Saved entries
....................
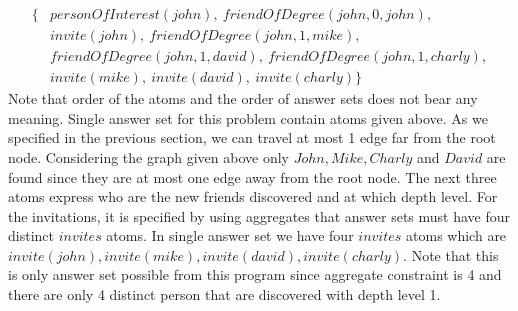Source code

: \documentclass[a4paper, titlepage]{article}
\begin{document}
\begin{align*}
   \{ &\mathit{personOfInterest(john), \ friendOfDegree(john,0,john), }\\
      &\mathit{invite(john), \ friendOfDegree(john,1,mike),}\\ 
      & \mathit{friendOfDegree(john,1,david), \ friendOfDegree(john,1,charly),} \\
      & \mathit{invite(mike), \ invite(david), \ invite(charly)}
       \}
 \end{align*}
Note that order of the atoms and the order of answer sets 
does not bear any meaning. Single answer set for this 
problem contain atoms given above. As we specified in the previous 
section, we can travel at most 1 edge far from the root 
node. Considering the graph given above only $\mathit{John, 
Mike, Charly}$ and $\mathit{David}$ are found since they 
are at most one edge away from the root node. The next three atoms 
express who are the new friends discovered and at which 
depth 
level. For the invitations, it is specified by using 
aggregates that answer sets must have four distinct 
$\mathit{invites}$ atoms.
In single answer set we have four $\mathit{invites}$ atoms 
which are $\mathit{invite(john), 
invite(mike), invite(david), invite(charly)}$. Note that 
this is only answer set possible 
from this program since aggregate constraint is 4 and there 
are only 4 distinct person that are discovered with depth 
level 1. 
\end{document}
....................
— AIM OF THE TASK —
Go through the data and show every line where "level" occurs.

— RESPONSE BELOW —
level. For the invitations, it is specified by using 
level 1. 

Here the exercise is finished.